Despite the learning session involved natural interaction between the user and the robot, we evaluated the effectiveness of the user’s answers in offline questionnaires that were filled to the users just after the training session. This was motivated because the aim of our experiment was to explore the uses of different queries and which ones are better to ask, requiring us to ask many questions to the users. In that situation, we observed fatigue in the users when the robot asked so many questions to a user in the same experiment.
The user trained the robot Maggie , which is equipped with Kinect, ASR  and Text to Speech (TTS) systems, coupled in a Natural Dialogue Management System , which enable the robot to carry out natural interactions. These components are tightly coupled by using the ROS  framework. Although most of these components are self-built, any robot equipped with a Kinect, a TTS and an ASR, can replicate our experiments easily.
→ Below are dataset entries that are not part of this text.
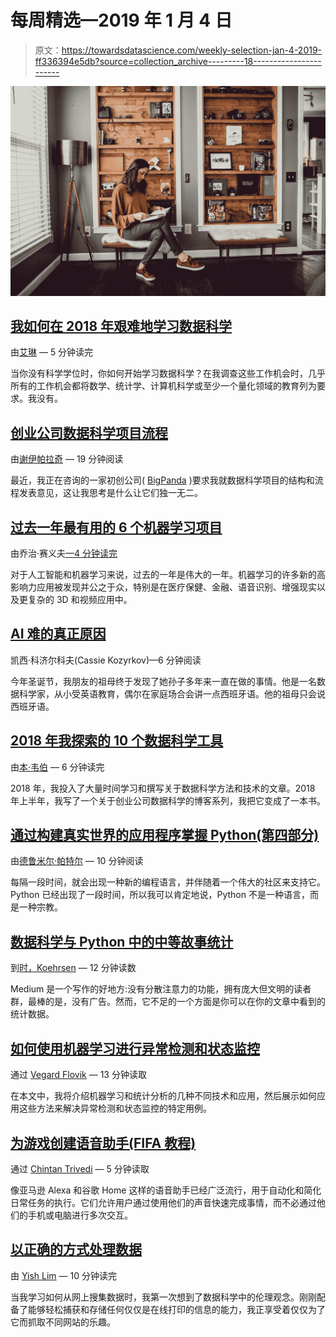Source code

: # 每周精选—2019 年 1 月 4 日

> 原文：<https://towardsdatascience.com/weekly-selection-jan-4-2019-ff336394e5db?source=collection_archive---------18----------------------->

![](img/aaab757d396adc90ade0047d705cad04.png)

## [我如何在 2018 年艰难地学习数据科学](/how-i-learned-data-science-the-hard-way-in-2018-6ae4aa21cd6)

由[艾琳](https://medium.com/u/a3e61fe36ffc?source=post_page-----ff336394e5db--------------------------------) — 5 分钟读完

当你没有科学学位时，你如何开始学习数据科学？在我调查这些工作机会时，几乎所有的工作机会都将数学、统计学、计算机科学或至少一个量化领域的教育列为要求。我没有。

## [创业公司数据科学项目流程](/data-science-project-flow-for-startups-282a93d4508d)

由[谢伊帕拉奇](https://medium.com/u/ed0e9ae905e3?source=post_page-----ff336394e5db--------------------------------) — 19 分钟阅读

最近，我正在咨询的一家初创公司( [BigPanda](https://www.bigpanda.io/) )要求我就数据科学项目的结构和流程发表意见，这让我思考是什么让它们独一无二。

## [过去一年最有用的 6 个机器学习项目](/the-10-most-useful-machine-learning-projects-of-the-past-year-2018-5378bbd4919f)

由乔治·赛义夫[—4 分钟读完](https://medium.com/u/e2af5c8737ec?source=post_page-----ff336394e5db--------------------------------)

对于人工智能和机器学习来说，过去的一年是伟大的一年。机器学习的许多新的高影响力应用被发现并公之于众，特别是在医疗保健、金融、语音识别、增强现实以及更复杂的 3D 和视频应用中。

## [AI 难的真正原因](/the-real-reason-ai-is-difficult-10b64a230c5e)

凯西·科济尔科夫(Cassie Kozyrkov)—6 分钟阅读

今年圣诞节，我朋友的祖母终于发现了她孙子多年来一直在做的事情。他是一名数据科学家，从小受英语教育，偶尔在家庭场合会讲一点西班牙语。他的祖母只会说西班牙语。

## [2018 年我探索的 10 个数据科学工具](/10-data-science-tools-i-explored-in-2018-d8226f99f342)

由[本·韦伯](https://medium.com/u/a80e1f69e782?source=post_page-----ff336394e5db--------------------------------) — 6 分钟读完

2018 年，我投入了大量时间学习和撰写关于数据科学方法和技术的文章。2018 年上半年，我写了一个关于创业公司数据科学的博客系列，我把它变成了一本书。

## [通过构建真实世界的应用程序掌握 Python(第四部分)](/master-python-through-building-real-world-applications-part-4-7a72ae77e741)

由[德鲁米尔·帕特尔](https://medium.com/u/c6af1eb2c940?source=post_page-----ff336394e5db--------------------------------) — 10 分钟阅读

每隔一段时间，就会出现一种新的编程语言，并伴随着一个伟大的社区来支持它。Python 已经出现了一段时间，所以我可以肯定地说，Python 不是一种语言，而是一种宗教。

## [数据科学与 Python 中的中等故事统计](/analyzing-medium-story-stats-with-python-24c6491a8ff0)

到[时，Koehrsen](https://medium.com/u/e2f299e30cb9?source=post_page-----ff336394e5db--------------------------------) — 12 分钟读数

Medium 是一个写作的好地方:没有分散注意力的功能，拥有庞大但文明的读者群，最棒的是，没有广告。然而，它不足的一个方面是你可以在你的文章中看到的统计数据。

## [如何使用机器学习进行异常检测和状态监控](/how-to-use-machine-learning-for-anomaly-detection-and-condition-monitoring-6742f82900d7)

通过 [Vegard Flovik](https://medium.com/u/17ff8967433?source=post_page-----ff336394e5db--------------------------------) — 13 分钟读取

在本文中，我将介绍机器学习和统计分析的几种不同技术和应用，然后展示如何应用这些方法来解决异常检测和状态监控的特定用例。

## [为游戏创建语音助手(FIFA 教程)](/creating-voice-assistant-for-games-tutorial-for-fifa-71cfbe428bd1)

通过 [Chintan Trivedi](https://medium.com/u/cba121ffc3f5?source=post_page-----ff336394e5db--------------------------------) — 5 分钟读取

像亚马逊 Alexa 和谷歌 Home 这样的语音助手已经广泛流行，用于自动化和简化日常任务的执行。它们允许用户通过使用他们的声音快速完成事情，而不必通过他们的手机或电脑进行多次交互。

## [以正确的方式处理数据](/doing-data-the-right-way-dbf5ba658177)

由 [Yish Lim](https://medium.com/u/6ac286c49dad?source=post_page-----ff336394e5db--------------------------------) — 10 分钟读完

当我学习如何从网上搜集数据时，我第一次想到了数据科学中的伦理观念。刚刚配备了能够轻松捕获和存储任何仅仅是在线打印的信息的能力，我正享受着仅仅为了它而抓取不同网站的乐趣。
3.1 Experimental Setup and Method
The users were told to stand in front of Maggie. Then, the experimenter explained the experimental procedure and answered any doubts that might have appeared. During training, users had the freedom to start, pause, and finish the training session whenever they wanted. The procedure was: first, the user waited in front of the robot until it tells that it is ready to start. Then, she was able to start the training whenever she wanted. To record each pose, the user was told to: first stand still at this particular pose and then tell the robot the label for that pose. Before changing to other pose, the user had to tell the robot to stop recording this pose. The user interacted with the robot verbally. Once the robot tells the user that it has finished recording the pose, she is free to move to the next pose and start the process again. The user finishes the teaching session telling it to the robot. The session dynamics are similar to a previous work .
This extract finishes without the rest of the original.